Caveats aside…I’m extremely encouraged that theoretical statisticians are now considering model selection bias in detail, and am really looking forward to new developments in this area.

Sounds really intriguing, thanks for posting on it. I can see that the described situation might be quite important when one has little or no clue, apriori, about what the cause-and-effect relationships are in the set of variables you’ve measured (or otherwise have data for)–as for example in strict data mining or pattern detection exercises. That is, whenever you’re just trying to get a feel for whether there might be anything meaningful. But other than that, researchers often have a pretty good idea about what affects what, and so they tend to measure those things, and more interested in an estimate of the effect size than in trying to convince themselves that there is in fact a relationship.

Or have I badly understood because I’ve not read the paper, only your description. What’s your take on the issue?

Thanks for the comment Jim. You’re right that this new methodology is most useful whenever you’re doing heavily exploratory analysis with liberal amounts of data snooping. However, as I pointed out with the particle physics example, even when we have clear targets for estimation, confidence intervals often don’t behave as advertised. My hope is that new methods like this will help us to generate more accurate confidence intervals and p-values even when we don’t ‘play by the rules’.

Yes Steve, you did indeed point that out. I guess I’m just not sure how some of these constants in physics are estimated–it’s a little hard for me to see how the principle applies in those cases. But it’s an interesting and important topic for sure. Sort of points up to me how easily (and/or frequently) we take certain things for granted in science. It’s not a topic I’d thought a lot about. In light of this, I wonder: how do we ever come to any sense of confidence in what the true value of any particular parameter is?

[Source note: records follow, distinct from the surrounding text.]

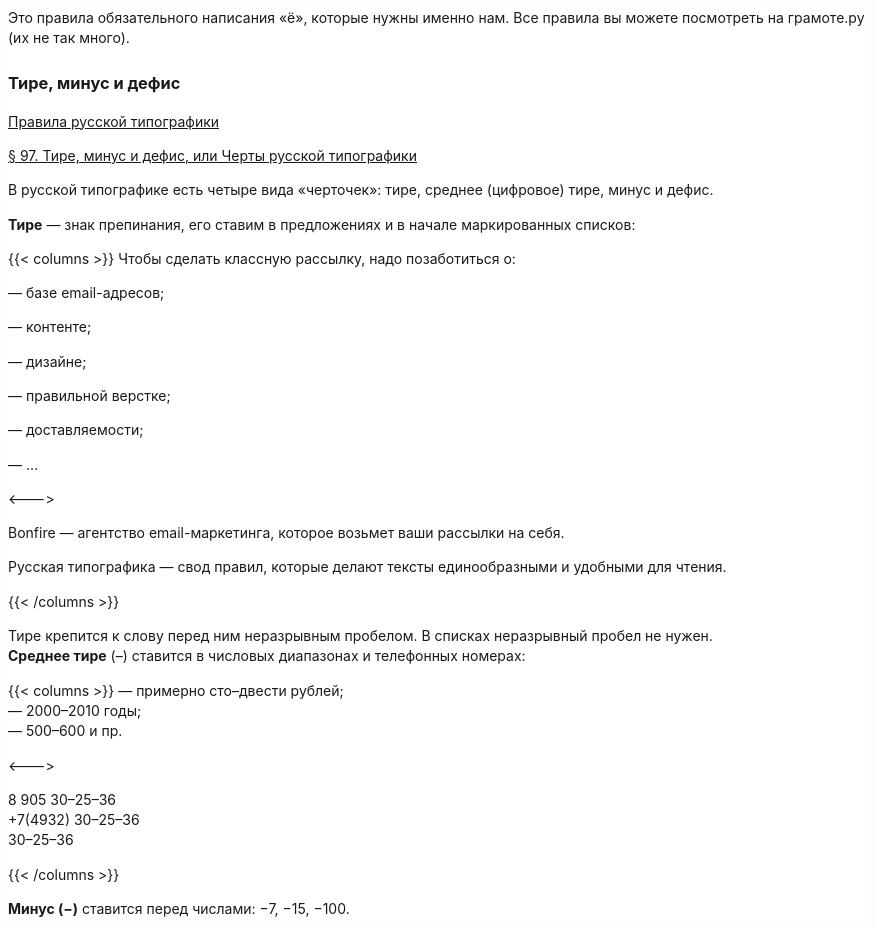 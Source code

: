 Это правила обязательного написания «ё», которые нужны именно нам. Все правила вы можете посмотреть на грамоте.ру (их не так много).

### Тире, минус и дефис

[Правила русской типографики](https://ivgpu.ru/images/docs/sotrudniku/rabota-s-sajtom/pravila-tipografiki.pdf)

[§ 97. Тире, минус и дефис, или Черты русской типографики](https://www.artlebedev.ru/kovodstvo/sections/97/)

В русской типографике есть четыре вида «черточек»: тире, среднее (цифровое) тире, минус и дефис.

**Тире** — знак препинания, его ставим в предложениях и в начале маркированных списков:

{{< columns >}} 
Чтобы сделать классную рассылку, надо позаботиться о:

— базе email-адресов;   

— контенте; 

— дизайне;  

— правильной верстке;     

— доставляемости;   

— …


<---> 

Bonfire — агентство email-маркетинга, которое возьмет ваши рассылки на себя.

Русская типографика — свод правил, которые делают тексты единообразными и удобными для чтения.




{{< /columns >}}

Тире крепится к слову перед ним неразрывным пробелом. В списках неразрывный пробел не нужен.    
**Среднее тире** (–) ставится в числовых диапазонах и телефонных номерах:

{{< columns >}} 
— примерно сто–двести рублей;   
— 2000–2010 годы;   
— 500–600 и пр.



<---> 

8 905 30–25–36  
+7(4932) 30–25–36   
30–25–36    



{{< /columns >}}

**Минус (−)** ставится перед числами: −7, −15, −100.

Sorry for the late reply…but I wonder this myself. Try our best?

In science we need to strike a balance between being over- and under-confident. Its easy to not be proved wrong in the future…just make your interval estimates really wide. But this is being under-confident. In contrast, its also not good to make your intervals too short…that’s being over-confident (like the physicists in this example). I meant the physics example to illustrate that there is probably still work to do on achieving our desired level of confidence.

In ecology things are even harder, because we’re often in a situation that Tukey called uncomfortable science. Not long after we observe a sample from a statistical population, that population changes its characteristics (to some extent). Example: we estimate the number of elk in a government park, and then by next year some individuals have died, and some have been born. We will never come to KNOW the true number of elk during the year that we sampled, and therefore cannot check to see how good our confidence intervals are over a range of similar studies.

So we’re back to your question: “how do we ever come to any sense of confidence in what the true value of any particular parameter is?”